I also believe that Phil Robertson's inability to delicately articulate his point of view is more indicative of passive bigotry on his part than it is a lack of polish and refinement. That being said, accusations of hate speech should be saved for the egregious offenders, not those who are simply unvarnished or unaware of the effect of their words on others. 

The new Pope's overtures towards relatively progressive political perspectives is a clever masking of the fact that, all other things being equal, the Pope still believes that atheists and gay folks are in desperate need of spiritual rehabilitation. He's better at covering his iron-fisted morality with a velvet glove than Phil Robertson, but they live on the same planet in the solar system of ideologies.

It's an unresolved problem for modern Christians to consider that love, but with ulterior motives, isn't an inherently insincere point of view. Proclaiming to love everyone while demanding rehabilitation is a recipe for isolation, whether it is from others or imposed on others. Conditional, contingent expressions of love aren't ethically acceptable simply because they're packaged with a big red heart on the envelope. There's still an explicit assertion that goes something like this: "I love you because I'm obligated to do so by religious authority. You're broken and I won't respect or accept you unless you admit that you're not only broken, but that I also know what's better for your life than you do. If you do both of those things and then conduct yourself according to my standards, I'll consider seeing you as someone worth sincerely loving."

That's not "loving the sinner but hating the sin." That's christofascism with a valentine, desperately trying to not be exposed for what it truly is.

On the other hand, Phil Robertson's world view and unrecognized white privilege inform his morality in such a profound way that there's no perceived tension between loving the sinner and hating the sin. From another perspective, expecting the people we love to continually improve themselves isn't insincere. A parent wants their child to be better, do better, and eventually fulfill all the promise that parent believes they hold. That parent's love isn't insincere simply by virtue of it being partially composed of expectations.

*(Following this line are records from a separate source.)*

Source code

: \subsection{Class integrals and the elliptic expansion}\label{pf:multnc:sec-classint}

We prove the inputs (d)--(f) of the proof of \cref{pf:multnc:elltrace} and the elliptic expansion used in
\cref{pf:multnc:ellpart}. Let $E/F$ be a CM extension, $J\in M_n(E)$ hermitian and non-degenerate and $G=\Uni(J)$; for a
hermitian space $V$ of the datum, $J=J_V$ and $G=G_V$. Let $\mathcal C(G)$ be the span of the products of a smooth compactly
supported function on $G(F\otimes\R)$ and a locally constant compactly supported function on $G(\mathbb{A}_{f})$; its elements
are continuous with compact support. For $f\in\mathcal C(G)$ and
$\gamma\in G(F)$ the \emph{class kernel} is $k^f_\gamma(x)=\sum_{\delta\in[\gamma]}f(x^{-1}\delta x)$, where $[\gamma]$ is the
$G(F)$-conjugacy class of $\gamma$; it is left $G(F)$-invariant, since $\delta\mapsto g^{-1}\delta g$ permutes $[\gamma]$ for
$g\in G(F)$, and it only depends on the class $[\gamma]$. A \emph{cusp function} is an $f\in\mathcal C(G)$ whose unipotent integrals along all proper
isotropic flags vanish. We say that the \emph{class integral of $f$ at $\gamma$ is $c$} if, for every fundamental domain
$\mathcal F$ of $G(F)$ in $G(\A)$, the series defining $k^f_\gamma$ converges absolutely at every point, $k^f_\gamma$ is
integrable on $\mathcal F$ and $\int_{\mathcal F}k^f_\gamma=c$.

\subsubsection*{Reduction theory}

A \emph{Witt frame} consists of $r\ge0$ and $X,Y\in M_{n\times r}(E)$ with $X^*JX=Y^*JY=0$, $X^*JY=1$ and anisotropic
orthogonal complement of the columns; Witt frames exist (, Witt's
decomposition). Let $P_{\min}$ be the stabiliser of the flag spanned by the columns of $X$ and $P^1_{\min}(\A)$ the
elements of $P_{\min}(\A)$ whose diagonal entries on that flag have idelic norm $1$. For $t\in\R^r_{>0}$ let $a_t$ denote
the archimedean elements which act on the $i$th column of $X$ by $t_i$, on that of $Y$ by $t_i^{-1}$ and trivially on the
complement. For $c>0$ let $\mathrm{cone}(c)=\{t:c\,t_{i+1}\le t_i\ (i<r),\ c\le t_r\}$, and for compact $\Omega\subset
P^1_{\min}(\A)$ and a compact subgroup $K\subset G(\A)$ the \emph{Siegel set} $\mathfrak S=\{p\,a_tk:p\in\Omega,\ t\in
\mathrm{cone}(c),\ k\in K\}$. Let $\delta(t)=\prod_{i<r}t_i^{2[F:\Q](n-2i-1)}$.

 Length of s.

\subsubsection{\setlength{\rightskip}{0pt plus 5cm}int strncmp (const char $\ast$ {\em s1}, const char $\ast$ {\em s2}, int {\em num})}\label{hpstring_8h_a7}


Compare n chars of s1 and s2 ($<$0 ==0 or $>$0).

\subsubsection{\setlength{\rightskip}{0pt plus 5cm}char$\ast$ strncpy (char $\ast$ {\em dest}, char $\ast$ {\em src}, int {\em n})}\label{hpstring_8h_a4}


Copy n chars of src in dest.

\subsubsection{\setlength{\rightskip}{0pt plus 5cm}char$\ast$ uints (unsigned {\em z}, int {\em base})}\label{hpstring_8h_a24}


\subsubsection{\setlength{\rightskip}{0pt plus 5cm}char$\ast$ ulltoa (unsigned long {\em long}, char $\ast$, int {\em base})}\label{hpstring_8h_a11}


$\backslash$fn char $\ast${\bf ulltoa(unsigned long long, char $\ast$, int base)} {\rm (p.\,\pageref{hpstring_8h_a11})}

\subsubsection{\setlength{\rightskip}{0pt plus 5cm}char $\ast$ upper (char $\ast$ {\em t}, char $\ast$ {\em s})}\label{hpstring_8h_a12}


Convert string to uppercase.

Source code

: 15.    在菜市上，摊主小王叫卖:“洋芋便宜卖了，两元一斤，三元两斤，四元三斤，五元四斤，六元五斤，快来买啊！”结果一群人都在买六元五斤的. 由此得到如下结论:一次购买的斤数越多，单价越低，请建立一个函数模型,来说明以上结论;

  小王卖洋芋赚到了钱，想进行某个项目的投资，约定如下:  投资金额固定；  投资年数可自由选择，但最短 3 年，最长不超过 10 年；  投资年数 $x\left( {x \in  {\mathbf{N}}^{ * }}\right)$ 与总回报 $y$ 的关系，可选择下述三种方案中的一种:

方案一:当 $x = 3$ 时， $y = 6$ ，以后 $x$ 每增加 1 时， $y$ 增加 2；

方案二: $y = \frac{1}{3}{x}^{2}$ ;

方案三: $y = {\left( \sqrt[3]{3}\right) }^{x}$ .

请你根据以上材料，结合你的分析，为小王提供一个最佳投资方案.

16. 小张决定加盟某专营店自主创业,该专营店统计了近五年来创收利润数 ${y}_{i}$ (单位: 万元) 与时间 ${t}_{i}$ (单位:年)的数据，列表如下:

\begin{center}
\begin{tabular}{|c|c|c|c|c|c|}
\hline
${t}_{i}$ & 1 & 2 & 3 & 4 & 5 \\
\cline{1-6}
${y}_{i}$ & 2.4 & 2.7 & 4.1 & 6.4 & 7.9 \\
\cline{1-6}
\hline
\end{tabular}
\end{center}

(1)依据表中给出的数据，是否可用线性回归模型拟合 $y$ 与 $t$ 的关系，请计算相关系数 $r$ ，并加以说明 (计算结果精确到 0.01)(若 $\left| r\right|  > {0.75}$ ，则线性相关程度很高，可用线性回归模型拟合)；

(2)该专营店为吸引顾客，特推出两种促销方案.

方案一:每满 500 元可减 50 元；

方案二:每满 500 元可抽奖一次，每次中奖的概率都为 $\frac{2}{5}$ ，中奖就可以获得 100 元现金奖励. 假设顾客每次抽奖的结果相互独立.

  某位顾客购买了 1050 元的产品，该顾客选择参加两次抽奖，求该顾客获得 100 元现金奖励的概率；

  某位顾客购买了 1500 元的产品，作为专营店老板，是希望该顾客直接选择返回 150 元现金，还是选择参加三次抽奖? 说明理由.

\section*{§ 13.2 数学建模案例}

It isn't unreasonable to believe that a meth addict can't flourish without admitting their dependence and then working to purge its poisonous influence from their life. There's no ethical inconsistency to demanding that one's relationship partner be sexually and romantically exclusive to you. A partner's tendency to be unfaithful isn't a lifestyle one should be forced to accept if one believes that the only valid relationship to have is one where fidelity and respect are expected. So it goes that if an individual's moral precepts foundationally predispose them to see a certain set of behaviors as unacceptable, that individual is free to not engage in those acts.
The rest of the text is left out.